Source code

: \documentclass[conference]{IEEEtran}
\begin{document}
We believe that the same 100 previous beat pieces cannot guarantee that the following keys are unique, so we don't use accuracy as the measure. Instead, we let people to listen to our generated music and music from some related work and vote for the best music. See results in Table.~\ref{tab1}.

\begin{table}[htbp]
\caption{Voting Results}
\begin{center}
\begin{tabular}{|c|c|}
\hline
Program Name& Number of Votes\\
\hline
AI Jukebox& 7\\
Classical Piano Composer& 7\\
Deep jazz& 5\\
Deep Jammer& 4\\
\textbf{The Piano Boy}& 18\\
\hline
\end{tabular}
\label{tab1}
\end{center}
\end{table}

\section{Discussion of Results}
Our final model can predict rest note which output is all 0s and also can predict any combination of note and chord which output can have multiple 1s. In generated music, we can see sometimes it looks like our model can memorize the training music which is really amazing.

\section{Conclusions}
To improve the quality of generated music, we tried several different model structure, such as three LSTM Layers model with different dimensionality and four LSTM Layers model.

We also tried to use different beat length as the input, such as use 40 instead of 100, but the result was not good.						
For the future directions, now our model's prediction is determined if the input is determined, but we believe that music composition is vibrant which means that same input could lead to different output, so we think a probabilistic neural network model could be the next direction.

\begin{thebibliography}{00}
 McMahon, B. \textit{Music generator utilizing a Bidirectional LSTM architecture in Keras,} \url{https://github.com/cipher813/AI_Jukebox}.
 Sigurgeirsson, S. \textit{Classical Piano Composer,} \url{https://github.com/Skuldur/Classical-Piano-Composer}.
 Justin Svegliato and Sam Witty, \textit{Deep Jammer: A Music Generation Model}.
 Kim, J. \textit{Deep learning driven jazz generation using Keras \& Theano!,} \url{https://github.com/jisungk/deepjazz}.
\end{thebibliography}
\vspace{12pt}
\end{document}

Task description: Copy the data above exactly. Every line must be included.

Answer box:
Source code

: \documentclass[conference]{IEEEtran}
\begin{document}
We believe that the same 100 previous beat pieces cannot guarantee that the following keys are unique, so we don't use accuracy as the measure. Instead, we let people to listen to our generated music and music from some related work and vote for the best music. See results in Table.~\ref{tab1}.

\begin{table}[htbp]
\caption{Voting Results}
\begin{center}
\begin{tabular}{|c|c|}
\hline
Program Name& Number of Votes\\
\hline
AI Jukebox& 7\\
Classical Piano Composer& 7\\
Deep jazz& 5\\
Deep Jammer& 4\\
\textbf{The Piano Boy}& 18\\
\hline
\end{tabular}
\label{tab1}
\end{center}
\end{table}

\section{Discussion of Results}
Our final model can predict rest note which output is all 0s and also can predict any combination of note and chord which output can have multiple 1s. In generated music, we can see sometimes it looks like our model can memorize the training music which is really amazing.

\section{Conclusions}
To improve the quality of generated music, we tried several different model structure, such as three LSTM Layers model with different dimensionality and four LSTM Layers model.

We also tried to use different beat length as the input, such as use 40 instead of 100, but the result was not good.						
For the future directions, now our model's prediction is determined if the input is determined, but we believe that music composition is vibrant which means that same input could lead to different output, so we think a probabilistic neural network model could be the next direction.

\begin{thebibliography}{00}
 McMahon, B. \textit{Music generator utilizing a Bidirectional LSTM architecture in Keras,} \url{https://github.com/cipher813/AI_Jukebox}.
 Sigurgeirsson, S. \textit{Classical Piano Composer,} \url{https://github.com/Skuldur/Classical-Piano-Composer}.
 Justin Svegliato and Sam Witty, \textit{Deep Jammer: A Music Generation Model}.
 Kim, J. \textit{Deep learning driven jazz generation using Keras \& Theano!,} \url{https://github.com/jisungk/deepjazz}.
\end{thebibliography}
\vspace{12pt}
\end{document}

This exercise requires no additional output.